The New Yorker:
As thousands of ICE agents arrived, kids started staying home from school. A local principal, teachers, and parent volunteers have banded together to keep the families safe.
By Emily Witt
One recent afternoon, in a linoleum-floored room at an elementary school in Minneapolis, the mother of a first grader and third grader sorted through sacks of potatoes and oranges. These and other groceries would be distributed to families who’d been too afraid to send their children to school in the weeks since an influx of agents from Immigration and Customs Enforcement began operations in the city, in December. The day before, a group from a local fitness studio—“a bunch of, like, hot, ripped spinning instructors,” the mom called them—had arrived with eight carloads of donated food. The most vulnerable part of the process, she explained, is the home delivery: “You can just imagine that it’s super sensitive, because you’re getting people’s addresses.” She recalled the first time she did a drop-off. “I see a literal ICE agent walking around, and he just walks right past me. I’m just not on his radar,” she said. She is white, and had on a red University of Wisconsin T-shirt. “But, yeah, I go up to this apartment, and this mom was on the verge of tears, who’s been at home with her kids in a stuffy apartment for, like, a month, you know?”

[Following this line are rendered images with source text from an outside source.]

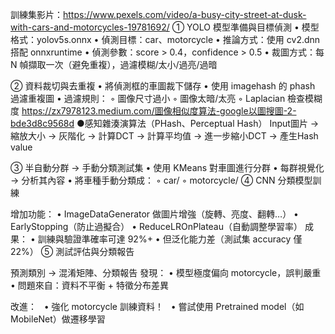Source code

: 訓練集影片：https://www.pexels.com/video/a-busy-city-street-at-dusk-with-cars-and-motorcycles-19781692/
① YOLO 模型準備與目標偵測
   •	模型格式：yolov5s.onnx
	•	偵測目標：car、motorcycle
	•	推論方式：使用  cv2.dnn 搭配 onnxruntime
	•	偵測參數：score > 0.4，confidence > 0.5
	•	裁圖方式：每 N 幀擷取一次（避免重複），過濾模糊/太小/過亮/過暗

② 資料裁切與去重複
	•	將偵測框的車圖裁下儲存
	•	使用 imagehash 的 phash 過濾重複圖
	•	過濾規則：
	◦	圖像尺寸過小
	◦	圖像太暗/太亮
	◦	Laplacian 檢查模糊度
https://zx7978123.medium.com/圖像相似度算法-google以圖搜圖-2-bde3d8c9568d
●感知雜湊演算法（PHash、Perceptual Hash）
Input圖片 -> 縮放大小 -> 灰階化 -> 計算DCT  -> 計算平均值 -> 進一步縮小DCT -> 產生Hash value

③ 半自動分群 → 手動分類測試集
	•	使用 KMeans 對車圖進行分群
	•	每群視覺化 → 分析其內容
	•	將車種手動分類成：
	◦	car/
	◦	motorcycle/
④  CNN 分類模型訓練

  增加功能：
	•	ImageDataGenerator 做圖片增強（旋轉、亮度、翻轉…）
	•	EarlyStopping（防止過擬合）
	•	ReduceLROnPlateau（自動調整學習率）
成果：
	•	訓練與驗證準確率可達 92%+
	•	但泛化能力差（測試集 accuracy 僅 22%）
⑤ 測試評估與分類報告

預測類別 → 混淆矩陣、分類報告
發現：
	•	模型極度偏向 motorcycle，誤判嚴重
	•	問題來自：資料不平衡 + 特徵分布差異

改進：
   •	強化 motorcycle 訓練資料！
   •	嘗試使用 Pretrained model（如 MobileNet）做遷移學習
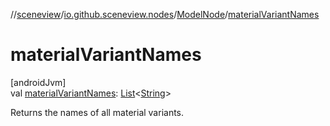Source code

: //[sceneview](../../../index.md)/[io.github.sceneview.nodes](../index.md)/[ModelNode](index.md)/[materialVariantNames](material-variant-names.md)

# materialVariantNames

[androidJvm]\
val [materialVariantNames](material-variant-names.md): [List](https://kotlinlang.org/api/latest/jvm/stdlib/kotlin.collections/-list/index.html)&lt;[String](https://kotlinlang.org/api/latest/jvm/stdlib/kotlin/-string/index.html)&gt;

Returns the names of all material variants.
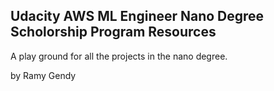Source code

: ## Udacity AWS ML Engineer Nano Degree Scholorship Program Resources

A play ground for all the projects in the nano degree.

by Ramy Gendy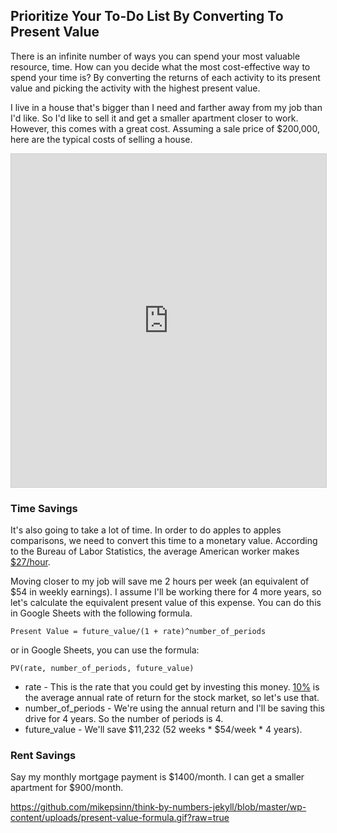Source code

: ## Prioritize Your To-Do List By Converting To Present Value

There is an infinite number of ways you can spend your most valuable resource, time. How can you decide what the most cost-effective way to spend your time is? By converting the returns of each activity to its present value and picking the activity with the highest present value.

I live in a house that's bigger than I need and farther away from my job than I'd like. So I'd like to sell it and get a smaller apartment closer to work. However, this comes with a great cost. Assuming a sale price of $200,000, here are the typical costs of selling a house.

<iframe class="airtable-embed" src="https://airtable.com/embed/shrKWs8DhDmaQi6zn?backgroundColor=yellow&viewControls=on" frameborder="0" onmousewheel="" width="100%" height="533" style="background: transparent; border: 1px solid #ccc;"></iframe>

### Time Savings

It's also going to take a lot of time. In order to do apples to apples comparisons, we need to convert this time to a monetary value. According to the Bureau of Labor Statistics, the average American worker makes [$27/hour](https://www.bls.gov/news.release/empsit.t19.htm).

Moving closer to my job will save me 2 hours per week (an equivalent of $54 in weekly earnings). I assume I'll be working there for 4 more years, so let's calculate the equivalent present value of this expense. You can do this in Google Sheets with the following formula.

` Present Value = future_value/(1 + rate)^number_of_periods `

or in Google Sheets, you can use the formula:

` PV(rate, number_of_periods, future_value) `

- rate - This is the rate that you could get by investing this money.  [10%](https://www.nerdwallet.com/blog/investing/average-stock-market-return/) is the average annual rate of return for the stock market, so let's use that.
- number_of_periods - We're using the annual return and I'll be saving this drive for 4 years. So the number of periods is 4.
- future_value - We'll save $11,232 (52 weeks * $54/week * 4 years).

### Rent Savings

Say my monthly mortgage payment is $1400/month.  I can get a smaller apartment for $900/month.



https://github.com/mikepsinn/think-by-numbers-jekyll/blob/master/wp-content/uploads/present-value-formula.gif?raw=true

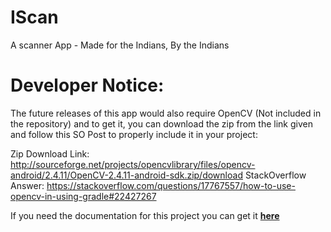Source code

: # IScan
A scanner App - Made for the Indians, By the Indians

# Developer Notice:
The future releases of this app would also require OpenCV (Not included in the repository) and to get it, you
can download the zip from the link given and follow this SO Post to properly include it in your project:


Zip Download Link: http://sourceforge.net/projects/opencvlibrary/files/opencv-android/2.4.11/OpenCV-2.4.11-android-sdk.zip/download
StackOverflow Answer: https://stackoverflow.com/questions/17767557/how-to-use-opencv-in-using-gradle#22427267

If you need the documentation for this project you can get it **[here](https://nalin-2005.github.io/IScan/docs)**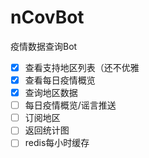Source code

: # nCovBot
疫情数据查询Bot

- [x] 查看支持地区列表（还不优雅
- [x] 查看每日疫情概览
- [x] 查询地区数据
- [ ] 每日疫情概览/谣言推送
- [ ] 订阅地区
- [ ] 返回统计图
- [ ] redis每小时缓存
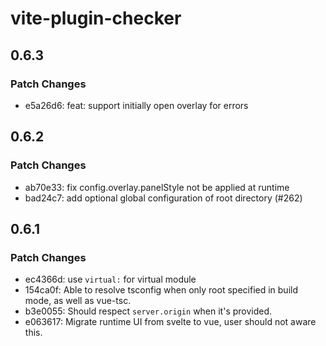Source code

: # vite-plugin-checker

## 0.6.3

### Patch Changes

- e5a26d6: feat: support initially open overlay for errors

## 0.6.2

### Patch Changes

- ab70e33: fix config.overlay.panelStyle not be applied at runtime
- bad24c7: add optional global configuration of root directory (#262)

## 0.6.1

### Patch Changes

- ec4366d: use `virtual:` for virtual module
- 154ca0f: Able to resolve tsconfig when only root specified in build mode, as well as vue-tsc.
- b3e0055: Should respect `server.origin` when it's provided.
- e063617: Migrate runtime UI from svelte to vue, user should not aware this.
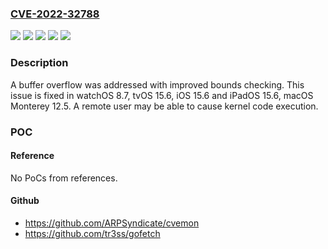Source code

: ### [CVE-2022-32788](https://cve.mitre.org/cgi-bin/cvename.cgi?name=CVE-2022-32788)
![](https://img.shields.io/static/v1?label=Product&message=macOS&color=blue)
![](https://img.shields.io/static/v1?label=Product&message=tvOS&color=blue)
![](https://img.shields.io/static/v1?label=Product&message=watchOS&color=blue)
![](https://img.shields.io/static/v1?label=Version&message=n%2Fa&color=blue)
![](https://img.shields.io/static/v1?label=Vulnerability&message=A%20remote%20user%20may%20be%20able%20to%20cause%20kernel%20code%20execution&color=brighgreen)

### Description

A buffer overflow was addressed with improved bounds checking. This issue is fixed in watchOS 8.7, tvOS 15.6, iOS 15.6 and iPadOS 15.6, macOS Monterey 12.5. A remote user may be able to cause kernel code execution.

### POC

#### Reference
No PoCs from references.

#### Github
- https://github.com/ARPSyndicate/cvemon
- https://github.com/tr3ss/gofetch

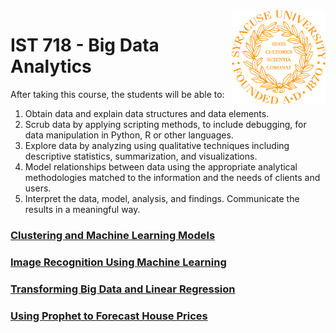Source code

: <img align="right" width="150" height="150" src="https://github.com/dcaley5005/Data_Science/blob/main/Syracuse/Applied%20Data%20Science%20Portfolio/syracuse_logo.png">

# IST 718 - Big Data Analytics

After taking this course, the students will be able to:
1. Obtain data and explain data structures and data elements.
2. Scrub data by applying scripting methods, to include debugging, for data manipulation in Python, R or other languages.
3. Explore data by analyzing using qualitative techniques including descriptive statistics, summarization, and visualizations.
4. Model relationships between data using the appropriate analytical methodologies matched to the information and the needs of clients and users.
5. Interpret the data, model, analysis, and findings. Communicate the results in a meaningful way.

### [Clustering and Machine Learning Models](https://github.com/dcaley5005/Data_Science/blob/main/Syracuse/Applied%20Data%20Science%20Portfolio/IST%20718%20-%20Big%20Data%20Analytics/Clustering%20and%20Maching%20Learning%20Models/Customer%20Behavior%20Machine%20Learning%20Model.pdf)
### [Image Recognition Using Machine Learning](https://github.com/dcaley5005/Data_Science/blob/main/Syracuse/Applied%20Data%20Science%20Portfolio/IST%20718%20-%20Big%20Data%20Analytics/Image%20Recognition%20Using%20Machine%20Learning/IST_718_Dan_Caley_Lab9.pdf)
### [Transforming Big Data and Linear Regression](https://github.com/dcaley5005/Data_Science/blob/main/Syracuse/Applied%20Data%20Science%20Portfolio/IST%20718%20-%20Big%20Data%20Analytics/Transforming%20Big%20Data%20and%20Linear%20Regression/IST_718_Dan_Caley_Lab_1.ipynb)
### [Using Prophet to Forecast House Prices](https://github.com/dcaley5005/Data_Science/blob/main/Syracuse/Applied%20Data%20Science%20Portfolio/IST%20718%20-%20Big%20Data%20Analytics/Using%20Prophet%20to%20Forecast%20House%20Prices/IST_718_Dan_Caley_Lab_2.pdf)
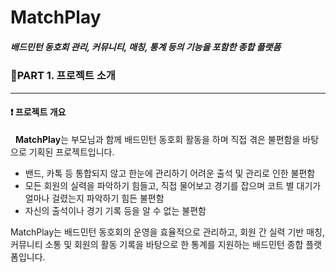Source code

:# MatchPlay
##### 배드민턴 동호회 관리, 커뮤니티, 매칭, 통계 등의 기능을 포함한 종합 플랫폼

### 📌PART 1. 프로젝트 소개 <hr>
    
#### ❗ 프로젝트 개요
&nbsp; **MatchPlay**는 부모님과 함께 배드민턴 동호회 활동을 하며 직접 겪은 불편함을 바탕으로 기획된 프로젝트입니다. 
- 밴드, 카톡 등 통합되지 않고 한눈에 관리하기 어려운 출석 및 관리로 인한 불편함
- 모든 회원의 실력을 파악하기 힘들고, 직접 물어보고 경기를 잡으며 코트 별 대기가 얼마나 걸렸는지 파악하기 힘든 불편함
- 자신의 출석이나 경기 기록 등을 알 수 없는 불편함
  
MatchPlay는 배드민턴 동호회의 운영을 효율적으로 관리하고, 회원 간 실력 기반 매칭, 커뮤니티 소통 및 회원의 활동 기록을 바탕으로 한 통계를 지원하는 배드민턴 종합 플랫폼입니다.
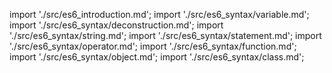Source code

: import './src/es6_introduction.md';
import './src/es6_syntax/variable.md';
import './src/es6_syntax/deconstruction.md';
import './src/es6_syntax/string.md';
import './src/es6_syntax/statement.md';
import './src/es6_syntax/operator.md';
import './src/es6_syntax/function.md';
import './src/es6_syntax/object.md';
import './src/es6_syntax/class.md';
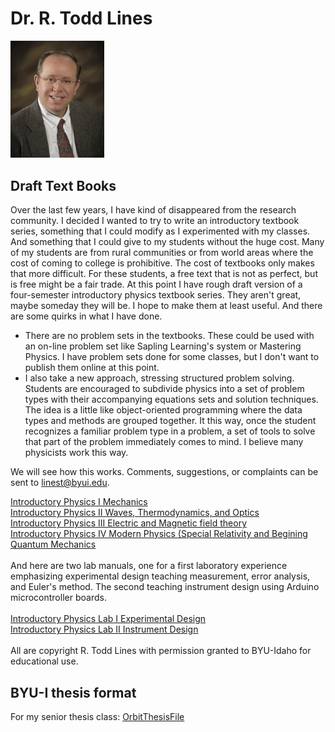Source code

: 
# Dr. R. Todd Lines  
<img src="RTLsmall.jpg" alt="photo" width="150"/>

## Draft Text Books
Over the last few years, I have kind of disappeared from the research community.  I decided I wanted to try to write an introductory textbook series, something that I could modify as I experimented with my classes. And something that I could give to my students without the huge cost.  Many of my students are from rural communities or from world areas where the cost of coming to college is prohibitive. The cost of textbooks only makes that more difficult. For these students, a free text that is not as perfect, but is free might be a fair trade. At this point I have rough draft version of a four-semester introductory physics textbook series. They aren't great, maybe someday they will be. I hope to make them at least useful.  And there are some quirks in what I have done. 
* There are no problem sets in the textbooks.  These could be used with an on-line problem set like Sapling Learning's system or Mastering Physics.  I have problem sets done for some classes, but I don't want to publish them online at this point.  
* I also take a new approach, stressing structured problem solving. Students are encouraged to subdivide physics into a set of problem types with their accompanying equations sets and solution techniques. The idea is a little like object-oriented programming where the data types and methods are grouped together. It this way, once the student recognizes a familiar problem type in a problem, a set of tools to solve that part of the problem immediately comes to mind.  I believe many physicists work this way. <br />

We will see how this works. Comments, suggestions, or complaints can be sent to linest@byui.edu.


[Introductory Physics I Mechanics](https://rtlines.github.io/PH121_Text_Book_0.31071.pdf)
<br />
[Introductory Physics II Waves, Thermodynamics, and Optics](https://rtlines.github.io/ph123_text_book.v0.52.pdf)
<br />
[Introductory Physics III Electric and Magnetic field theory](https://rtlines.github.io/Lecture_Notes_PH-220.pdf)
<br />
[Introductory Physics IV Modern Physics (Special Relativity and Begining Quantum Mechanics](https://rtlines.github.io/lecture_notesph279.pdf)
<br /><br />
And here are two lab manuals, one for a first laboratory experience emphasizing experimental design teaching measurement, error analysis, and Euler's method. The second teaching instrument design using Arduino microcontroller boards.<br /><br />
[Introductory Physics Lab I Experimental Design](https://rtlines.github.io/ph150_lab_manual.pdf)<br />
[Introductory Physics Lab II Instrument Design](https://rtlines.github.io/ph250_lab_manual_v13_arduino_0.622.pdf)<br />
<br />
All are copyright R. Todd Lines with permission granted to BYU-Idaho for educational use.
<br />
## BYU-I thesis format
For my senior thesis class:
[OrbitThesisFile](https://rtlines.github.io/ThesisOrbit.pdf)

<br /><br />



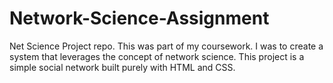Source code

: # Network-Science-Assignment
Net Science Project repo.
This was part of my coursework.
I was to create a system that leverages the concept of network science.
This project is a simple social network built purely with HTML and CSS.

A couple of weeks before winter break, a teacher noticed that a student with immigrant parents had stopped showing up. “That was the first sign that something bigger was happening,” the teacher recalled. The school, which has around five hundred students, does not ask parents to report their immigration status, but more than half the kids are classified as English-language learners. “We have students who are from many different Latin American countries, and then Somali students, African American students, and a small group of white students,” the principal, who asked that the school remain anonymous, said. “We are serving students who are mostly experiencing poverty, so we spend a lot of time with missing learning and making sure that we’re filling that in. Back before this all started, we could really focus on instruction. That’s what we’d like to focus on again.”